_Task requirements_:
Could you write out the opening lines of the data, word for word, stopping after the line that contains "Japhug clauses are"?

_Listed records_:
-*-

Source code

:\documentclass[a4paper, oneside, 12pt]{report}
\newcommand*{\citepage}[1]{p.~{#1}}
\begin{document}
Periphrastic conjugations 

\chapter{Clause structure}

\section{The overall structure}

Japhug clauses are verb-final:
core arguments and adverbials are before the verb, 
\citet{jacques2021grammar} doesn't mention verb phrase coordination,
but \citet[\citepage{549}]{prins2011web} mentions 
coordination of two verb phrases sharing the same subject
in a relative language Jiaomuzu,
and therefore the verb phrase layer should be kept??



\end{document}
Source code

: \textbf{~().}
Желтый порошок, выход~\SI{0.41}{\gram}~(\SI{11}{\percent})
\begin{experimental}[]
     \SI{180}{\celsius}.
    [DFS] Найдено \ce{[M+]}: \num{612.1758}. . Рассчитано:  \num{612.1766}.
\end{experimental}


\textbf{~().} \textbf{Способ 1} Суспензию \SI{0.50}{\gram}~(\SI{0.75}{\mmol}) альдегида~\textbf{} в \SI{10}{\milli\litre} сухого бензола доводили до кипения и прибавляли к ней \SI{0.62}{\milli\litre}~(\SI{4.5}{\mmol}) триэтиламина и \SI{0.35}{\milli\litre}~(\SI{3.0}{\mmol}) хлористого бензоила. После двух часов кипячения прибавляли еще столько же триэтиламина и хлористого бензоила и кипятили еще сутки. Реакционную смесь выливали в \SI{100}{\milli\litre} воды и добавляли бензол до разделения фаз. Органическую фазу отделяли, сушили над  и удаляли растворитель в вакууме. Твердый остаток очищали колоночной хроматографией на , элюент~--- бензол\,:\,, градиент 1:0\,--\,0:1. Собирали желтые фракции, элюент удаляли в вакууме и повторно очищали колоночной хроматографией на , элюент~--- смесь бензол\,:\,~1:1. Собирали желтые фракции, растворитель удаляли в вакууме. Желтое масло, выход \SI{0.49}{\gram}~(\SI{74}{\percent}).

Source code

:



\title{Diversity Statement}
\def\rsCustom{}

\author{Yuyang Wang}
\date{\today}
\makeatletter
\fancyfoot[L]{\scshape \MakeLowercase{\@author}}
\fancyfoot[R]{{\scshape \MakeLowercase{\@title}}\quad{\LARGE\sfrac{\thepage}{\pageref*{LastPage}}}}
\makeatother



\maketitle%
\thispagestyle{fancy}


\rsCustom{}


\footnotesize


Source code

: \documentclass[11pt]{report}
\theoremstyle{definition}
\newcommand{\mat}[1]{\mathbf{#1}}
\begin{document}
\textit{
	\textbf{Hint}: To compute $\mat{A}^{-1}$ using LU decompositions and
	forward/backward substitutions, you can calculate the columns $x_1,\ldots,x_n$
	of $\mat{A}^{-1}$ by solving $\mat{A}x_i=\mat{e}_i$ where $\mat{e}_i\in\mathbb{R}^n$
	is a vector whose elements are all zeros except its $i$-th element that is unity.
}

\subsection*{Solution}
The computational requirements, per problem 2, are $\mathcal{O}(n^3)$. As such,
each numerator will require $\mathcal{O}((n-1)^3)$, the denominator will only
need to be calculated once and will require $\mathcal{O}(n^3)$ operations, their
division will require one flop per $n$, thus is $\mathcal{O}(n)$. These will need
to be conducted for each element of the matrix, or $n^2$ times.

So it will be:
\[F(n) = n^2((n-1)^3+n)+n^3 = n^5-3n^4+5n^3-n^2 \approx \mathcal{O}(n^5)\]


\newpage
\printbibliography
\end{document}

-*-

_Result below_:
Source code

:\documentclass[a4paper, oneside, 12pt]{report}
\newcommand*{\citepage}[1]{p.~{#1}}
\begin{document}
Periphrastic conjugations 

\chapter{Clause structure}

\section{The overall structure}

Japhug clauses are verb-final:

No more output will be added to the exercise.